Dataset Block Start

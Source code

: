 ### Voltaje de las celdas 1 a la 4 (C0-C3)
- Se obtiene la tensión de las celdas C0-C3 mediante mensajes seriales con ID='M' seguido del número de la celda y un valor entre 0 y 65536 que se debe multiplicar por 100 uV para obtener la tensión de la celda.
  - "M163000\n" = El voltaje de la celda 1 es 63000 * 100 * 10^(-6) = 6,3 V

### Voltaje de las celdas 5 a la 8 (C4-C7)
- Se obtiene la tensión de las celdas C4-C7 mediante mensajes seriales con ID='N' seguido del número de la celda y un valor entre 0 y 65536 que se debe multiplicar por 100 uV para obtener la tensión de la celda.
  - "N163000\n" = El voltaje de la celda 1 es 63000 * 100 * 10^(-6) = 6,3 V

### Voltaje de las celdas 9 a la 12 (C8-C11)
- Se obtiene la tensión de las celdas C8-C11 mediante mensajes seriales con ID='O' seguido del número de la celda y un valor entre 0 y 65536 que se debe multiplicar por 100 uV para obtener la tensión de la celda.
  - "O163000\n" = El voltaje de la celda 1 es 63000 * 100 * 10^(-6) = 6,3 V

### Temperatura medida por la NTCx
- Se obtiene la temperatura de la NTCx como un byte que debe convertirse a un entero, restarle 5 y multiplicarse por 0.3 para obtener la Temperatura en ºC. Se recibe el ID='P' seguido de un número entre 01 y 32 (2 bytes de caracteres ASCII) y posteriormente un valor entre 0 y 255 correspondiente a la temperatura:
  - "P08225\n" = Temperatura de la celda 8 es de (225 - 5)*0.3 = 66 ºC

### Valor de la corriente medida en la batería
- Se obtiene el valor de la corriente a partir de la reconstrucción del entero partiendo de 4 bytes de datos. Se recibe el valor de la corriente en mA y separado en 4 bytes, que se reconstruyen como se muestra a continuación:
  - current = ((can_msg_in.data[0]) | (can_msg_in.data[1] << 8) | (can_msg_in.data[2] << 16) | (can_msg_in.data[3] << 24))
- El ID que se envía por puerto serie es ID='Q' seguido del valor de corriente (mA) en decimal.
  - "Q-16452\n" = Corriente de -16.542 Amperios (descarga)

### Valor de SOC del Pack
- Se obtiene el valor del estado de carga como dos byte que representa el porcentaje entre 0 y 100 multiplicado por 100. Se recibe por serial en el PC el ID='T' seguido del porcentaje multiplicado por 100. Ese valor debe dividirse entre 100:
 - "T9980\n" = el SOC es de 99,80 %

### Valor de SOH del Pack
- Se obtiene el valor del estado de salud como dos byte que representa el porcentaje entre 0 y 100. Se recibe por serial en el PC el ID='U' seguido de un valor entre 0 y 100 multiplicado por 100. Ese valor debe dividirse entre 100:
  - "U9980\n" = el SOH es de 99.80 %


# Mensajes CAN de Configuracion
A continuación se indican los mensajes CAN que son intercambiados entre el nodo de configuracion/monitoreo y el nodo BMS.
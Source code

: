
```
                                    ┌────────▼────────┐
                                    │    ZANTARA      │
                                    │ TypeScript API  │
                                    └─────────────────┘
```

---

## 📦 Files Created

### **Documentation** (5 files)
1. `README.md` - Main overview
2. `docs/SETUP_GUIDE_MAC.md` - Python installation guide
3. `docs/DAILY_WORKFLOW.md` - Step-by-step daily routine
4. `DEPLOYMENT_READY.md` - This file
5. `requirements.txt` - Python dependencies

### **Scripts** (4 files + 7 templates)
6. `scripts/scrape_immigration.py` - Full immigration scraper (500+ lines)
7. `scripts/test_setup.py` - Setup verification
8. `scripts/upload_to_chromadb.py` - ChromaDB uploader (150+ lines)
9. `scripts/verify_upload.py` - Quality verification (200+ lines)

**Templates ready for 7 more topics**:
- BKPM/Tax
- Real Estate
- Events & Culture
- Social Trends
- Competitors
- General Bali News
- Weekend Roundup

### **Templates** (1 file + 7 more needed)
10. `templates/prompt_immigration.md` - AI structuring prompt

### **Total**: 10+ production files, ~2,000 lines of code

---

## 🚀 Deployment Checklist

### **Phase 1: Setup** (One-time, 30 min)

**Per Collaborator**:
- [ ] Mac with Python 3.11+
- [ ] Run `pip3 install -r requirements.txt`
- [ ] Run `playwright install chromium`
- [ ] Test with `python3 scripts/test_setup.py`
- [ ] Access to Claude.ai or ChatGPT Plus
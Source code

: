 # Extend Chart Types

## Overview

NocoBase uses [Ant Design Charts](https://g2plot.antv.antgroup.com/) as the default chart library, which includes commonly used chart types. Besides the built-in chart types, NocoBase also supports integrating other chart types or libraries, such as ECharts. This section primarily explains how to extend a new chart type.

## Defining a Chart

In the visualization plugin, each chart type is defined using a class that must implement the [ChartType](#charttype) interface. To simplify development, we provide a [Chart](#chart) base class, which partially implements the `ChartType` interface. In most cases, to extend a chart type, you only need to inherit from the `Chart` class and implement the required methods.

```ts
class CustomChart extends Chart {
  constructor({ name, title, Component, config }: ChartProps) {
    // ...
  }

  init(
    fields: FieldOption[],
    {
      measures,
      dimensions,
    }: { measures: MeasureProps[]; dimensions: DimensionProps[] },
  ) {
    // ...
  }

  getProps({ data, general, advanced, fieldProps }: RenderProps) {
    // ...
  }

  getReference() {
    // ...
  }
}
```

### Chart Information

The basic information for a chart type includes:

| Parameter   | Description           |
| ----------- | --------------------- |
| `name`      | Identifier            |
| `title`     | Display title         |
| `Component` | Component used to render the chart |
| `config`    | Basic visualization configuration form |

Dataset Block End

- [Work instruction]: Lines with "representa": find them in the data and copy each one.

- [Reply to the exercise]:
- Se obtiene el valor del estado de carga como dos byte que representa el porcentaje entre 0 y 100 multiplicado por 100. Se recibe por serial en el PC el ID='T' seguido del porcentaje multiplicado por 100. Ese valor debe dividirse entre 100:
- Se obtiene el valor del estado de salud como dos byte que representa el porcentaje entre 0 y 100. Se recibe por serial en el PC el ID='U' seguido de un valor entre 0 y 100 multiplicado por 100. Ese valor debe dividirse entre 100:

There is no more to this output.